Excerpted records:

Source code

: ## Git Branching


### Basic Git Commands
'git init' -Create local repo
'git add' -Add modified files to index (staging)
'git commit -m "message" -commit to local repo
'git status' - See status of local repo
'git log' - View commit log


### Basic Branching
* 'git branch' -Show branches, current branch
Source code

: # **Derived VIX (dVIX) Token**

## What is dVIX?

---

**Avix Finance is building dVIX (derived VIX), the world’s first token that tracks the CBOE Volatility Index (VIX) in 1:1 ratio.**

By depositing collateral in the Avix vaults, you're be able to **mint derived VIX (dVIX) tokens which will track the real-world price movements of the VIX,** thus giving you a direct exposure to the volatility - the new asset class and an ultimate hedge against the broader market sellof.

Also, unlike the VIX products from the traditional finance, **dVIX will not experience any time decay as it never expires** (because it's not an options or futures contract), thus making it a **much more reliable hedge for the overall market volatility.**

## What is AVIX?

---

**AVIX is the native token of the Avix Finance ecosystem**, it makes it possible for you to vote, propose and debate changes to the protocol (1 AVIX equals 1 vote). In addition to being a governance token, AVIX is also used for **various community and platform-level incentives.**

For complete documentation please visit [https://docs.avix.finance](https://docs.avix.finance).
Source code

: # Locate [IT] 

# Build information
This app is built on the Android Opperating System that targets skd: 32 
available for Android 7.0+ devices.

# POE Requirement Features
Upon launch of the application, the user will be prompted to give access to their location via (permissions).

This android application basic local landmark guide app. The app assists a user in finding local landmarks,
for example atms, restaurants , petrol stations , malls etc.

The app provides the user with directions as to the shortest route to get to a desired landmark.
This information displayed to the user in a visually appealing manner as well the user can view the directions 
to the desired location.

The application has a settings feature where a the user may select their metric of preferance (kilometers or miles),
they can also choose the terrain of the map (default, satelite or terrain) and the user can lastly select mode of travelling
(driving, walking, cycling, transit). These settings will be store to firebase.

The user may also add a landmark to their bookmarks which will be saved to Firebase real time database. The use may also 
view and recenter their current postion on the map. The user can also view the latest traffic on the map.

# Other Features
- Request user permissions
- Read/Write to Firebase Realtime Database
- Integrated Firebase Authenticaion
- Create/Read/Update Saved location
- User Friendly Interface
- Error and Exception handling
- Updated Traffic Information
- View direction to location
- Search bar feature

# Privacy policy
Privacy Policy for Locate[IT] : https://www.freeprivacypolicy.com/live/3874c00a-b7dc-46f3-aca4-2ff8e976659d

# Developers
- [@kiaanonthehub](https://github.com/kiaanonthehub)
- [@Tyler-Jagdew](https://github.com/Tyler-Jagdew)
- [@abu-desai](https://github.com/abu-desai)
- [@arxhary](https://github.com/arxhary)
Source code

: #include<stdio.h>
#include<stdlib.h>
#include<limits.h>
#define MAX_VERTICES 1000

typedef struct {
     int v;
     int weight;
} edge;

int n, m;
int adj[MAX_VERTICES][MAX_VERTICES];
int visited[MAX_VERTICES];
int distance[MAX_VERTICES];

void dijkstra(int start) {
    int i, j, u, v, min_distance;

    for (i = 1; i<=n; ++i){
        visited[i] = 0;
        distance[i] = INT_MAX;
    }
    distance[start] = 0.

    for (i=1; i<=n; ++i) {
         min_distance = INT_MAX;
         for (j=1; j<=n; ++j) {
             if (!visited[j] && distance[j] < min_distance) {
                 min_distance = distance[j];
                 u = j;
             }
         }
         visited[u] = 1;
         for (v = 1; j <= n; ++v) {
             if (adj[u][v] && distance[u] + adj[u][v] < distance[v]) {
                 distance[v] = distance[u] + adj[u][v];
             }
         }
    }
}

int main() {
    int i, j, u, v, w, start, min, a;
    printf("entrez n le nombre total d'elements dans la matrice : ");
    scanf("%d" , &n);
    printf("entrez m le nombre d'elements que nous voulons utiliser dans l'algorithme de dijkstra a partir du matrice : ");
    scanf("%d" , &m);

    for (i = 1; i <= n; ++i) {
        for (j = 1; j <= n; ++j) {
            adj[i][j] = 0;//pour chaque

...

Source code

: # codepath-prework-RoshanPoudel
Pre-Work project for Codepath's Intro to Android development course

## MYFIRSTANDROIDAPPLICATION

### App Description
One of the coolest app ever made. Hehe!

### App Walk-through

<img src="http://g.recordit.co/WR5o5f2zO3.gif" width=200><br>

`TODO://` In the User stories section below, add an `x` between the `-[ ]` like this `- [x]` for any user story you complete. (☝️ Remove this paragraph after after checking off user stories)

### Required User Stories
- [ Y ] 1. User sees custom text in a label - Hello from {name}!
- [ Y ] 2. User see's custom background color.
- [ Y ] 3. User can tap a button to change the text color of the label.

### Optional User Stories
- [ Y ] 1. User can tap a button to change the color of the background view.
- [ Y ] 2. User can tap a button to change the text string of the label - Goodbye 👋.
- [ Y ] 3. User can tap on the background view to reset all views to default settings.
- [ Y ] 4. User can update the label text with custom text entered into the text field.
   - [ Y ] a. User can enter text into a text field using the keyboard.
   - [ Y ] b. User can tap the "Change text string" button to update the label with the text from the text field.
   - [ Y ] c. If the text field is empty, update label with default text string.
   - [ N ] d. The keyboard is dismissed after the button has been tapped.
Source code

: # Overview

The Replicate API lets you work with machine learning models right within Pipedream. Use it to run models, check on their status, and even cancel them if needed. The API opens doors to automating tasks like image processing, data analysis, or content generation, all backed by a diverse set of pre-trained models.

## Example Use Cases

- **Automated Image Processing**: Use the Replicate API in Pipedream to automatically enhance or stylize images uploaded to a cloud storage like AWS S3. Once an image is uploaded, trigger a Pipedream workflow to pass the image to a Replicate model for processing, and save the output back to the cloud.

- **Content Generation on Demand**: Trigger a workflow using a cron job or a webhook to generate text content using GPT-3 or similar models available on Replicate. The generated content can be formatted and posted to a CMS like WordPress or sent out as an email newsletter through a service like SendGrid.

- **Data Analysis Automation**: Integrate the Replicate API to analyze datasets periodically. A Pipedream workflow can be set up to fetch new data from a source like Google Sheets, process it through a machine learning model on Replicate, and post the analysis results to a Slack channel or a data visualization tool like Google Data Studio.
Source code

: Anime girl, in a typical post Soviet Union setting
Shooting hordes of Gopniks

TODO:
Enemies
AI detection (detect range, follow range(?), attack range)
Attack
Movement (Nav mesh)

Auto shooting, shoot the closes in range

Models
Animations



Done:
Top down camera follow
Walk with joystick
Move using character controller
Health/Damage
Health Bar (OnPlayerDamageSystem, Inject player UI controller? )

Exercise description: Above are the entries. Quote exactly the lines from the one bearing "-Create local repo" through the one bearing "in 1:1 ratio.**".

Output:
'git init' -Create local repo
'git add' -Add modified files to index (staging)
'git commit -m "message" -commit to local repo
'git status' - See status of local repo
'git log' - View commit log


### Basic Branching
* 'git branch' -Show branches, current branch
Source code

: # **Derived VIX (dVIX) Token**

## What is dVIX?

---

**Avix Finance is building dVIX (derived VIX), the world’s first token that tracks the CBOE Volatility Index (VIX) in 1:1 ratio.**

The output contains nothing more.